Tejada's right-handed bat also drove the trade, which sent Double-A pitcher Wynn Pelzer to Baltimore and netted the Orioles about $1.1 million in salary relief.

The Padres expect Tejada to deliver smart at-bats, likely as the hitter behind Gonzalez in the lineup. Like every Padres hitter, he will not concern himself with his statistics, which already are subpar (.670 on-base and slugging percentage) and could be further dampened by the team's large ballpark and coastal air patterns.

"There's no set way to pitch to him," said Gonzalez, who fits that description perfectly. "You just can't say I'm going to throw sliders and get him out. Or, you can't say I'm going bust him in with a fastball. He makes adjustments. You might be able to get him to swing and miss at one pitch. Throw it again, and he's going to be all over it."



The Padres aren't done shopping. They're always looking for pitching. They're still searching for a hitter who can boost their success against right-handed pitchers.

Yet even with the Tejada purchase, their payroll remains under $40 million, which is striking considering that the Yankees are paying $53 million to the left side of their infield, Alex Rodriguez ($32 million) and Derek Jeter ($21 million). No wonder a few baseball player agents are rooting against the Padres, who if they win the West would give other owners a good reason to cut ballplayer salaries.

The way Padres players describe it, if Gonzalez and teammates such as 22-year-old ace Mat Latos had accrued enough big league time to reach free agency by now, their own payroll would be much higher.

"There are some teams that go young that are terrible," said Hairston Jr., who collected a World Series ring with the Yankees last year. "This team is young and talented.
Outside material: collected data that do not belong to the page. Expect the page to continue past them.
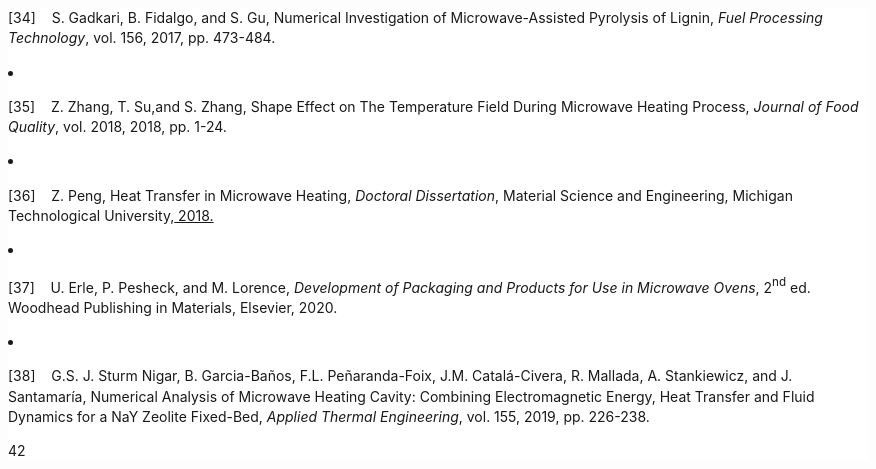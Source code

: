 <p><span class="font6">[34] &nbsp;&nbsp;&nbsp;S. Gadkari, B. Fidalgo, and S. Gu, Numerical Investigation of Microwave-Assisted Pyrolysis of Lignin, </span><span class="font6" style="font-style:italic;">Fuel Processing Technology</span><span class="font6">, vol. 156, 2017, pp. 473-484.</span></p></li>
<li>
<p><span class="font6">[35] &nbsp;&nbsp;&nbsp;Z. Zhang, T. Su,and S. Zhang, Shape Effect on The Temperature Field During Microwave Heating Process, </span><span class="font6" style="font-style:italic;">Journal of Food Quality</span><span class="font6">, vol. 2018, 2018, pp. 1-24.</span></p></li>
<li>
<p><span class="font6">[36] &nbsp;&nbsp;&nbsp;Z. Peng, Heat Transfer in Microwave Heating, </span><span class="font6" style="font-style:italic;">Doctoral Dissertation</span><span class="font6">, Material Science and Engineering, Michigan Technological University,</span><a href="https://digitalcommons.mtu.edu/etds"><span class="font6"> 2018.</span></a></p></li>
<li>
<p><span class="font6">[37] &nbsp;&nbsp;&nbsp;U. Erle, P. Pesheck, and M. Lorence, </span><span class="font6" style="font-style:italic;">Development of Packaging and Products for Use in Microwave Ovens</span><span class="font6">, 2</span><span class="font5"><sup>nd</sup> </span><span class="font6">ed. Woodhead Publishing in Materials, Elsevier, 2020.</span></p></li>
<li>
<p><span class="font6">[38] &nbsp;&nbsp;&nbsp;G.S. J. Sturm Nigar, B. Garcia-Baños, F.L. Peñaranda-Foix, J.M. Catalá-Civera, R. Mallada, A. Stankiewicz, and J. Santamaría, Numerical Analysis of Microwave Heating Cavity: Combining Electromagnetic Energy, Heat Transfer and Fluid Dynamics for a NaY Zeolite Fixed-Bed, </span><span class="font6" style="font-style:italic;">Applied Thermal Engineering</span><span class="font6">, vol. 155, 2019, pp. 226-238.</span></p></li></ul>
<p><span class="font6">42</span></p>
And the front office did a great job of tailoring the team to the ballpark. This ain't a hitters' ballpark. The front office knew that and got guys to catch the ball and run the ball down in the outfield."

Great defense generally prevails, no matter the sport, said both Torre and Hairston Jr.

Less known is that the Padres' offense has evolved into one that's average, or perhaps better than average within the stale NL when ballpark factors are applied to the raw data.

The Padres still have a lot of work to do, what with the Giants trailing them by only 3 1/2 games and drawing on similar strengths. Should the Padres win enough to bring Big Media to San Diego, Gonzalez will be asked for the umpteenth time to explain the great mystery of their success, which really is no mystery at all.

"Pay attention," he said. "You'll see. That's all there is to it. We play the game of baseball the way it's supposed to be played. I don't care what level you play at. If you play baseball the way it's supposed to be played, you're going to win a lot of games."